YOUR TASK: In the entries below, the word "holding" appears on some lines. Copy each of those lines.

SOURCE DATA:
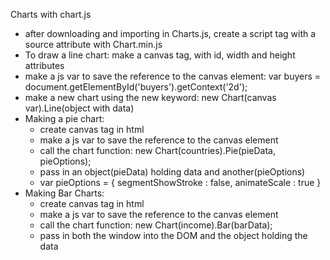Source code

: 
<p>Charts with chart.js</p>
<ul>
<li>after downloading and importing in Charts.js, create a script tag  with a source attribute with Chart.min.js</li>
<li>To draw a line chart: make a canvas tag, with id, width and height attributes</li>
<li>make a js var to save the reference to the canvas element: var buyers = document.getElementById('buyers').getContext('2d');</li>
<li>make a new chart using the new keyword: new Chart(canvas var).Line(object with data)</li>
<li>Making a pie chart:<ul>
<li>create canvas tag in html</li>
<li>make a js var to save the reference to the canvas element</li>
<li>call the chart function: new Chart(countries).Pie(pieData, pieOptions);</li>
<li>pass in an object(pieData) holding data and another(pieOptions) </li>
<li>var pieOptions = {
	segmentShowStroke : false,
	animateScale : true
}</li>
</ul>
</li>
<li>Making Bar Charts:<ul>
<li>create canvas tag in html</li>
<li>make a js var to save the reference to the canvas element</li>
<li>call the chart function: new Chart(income).Bar(barData);</li>
<li>pass in both the window into the DOM and the object holding the data</li>
</ul></li>
</ul>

TASK ANSWER:
<li>pass in an object(pieData) holding data and another(pieOptions) </li>
<li>pass in both the window into the DOM and the object holding the data</li>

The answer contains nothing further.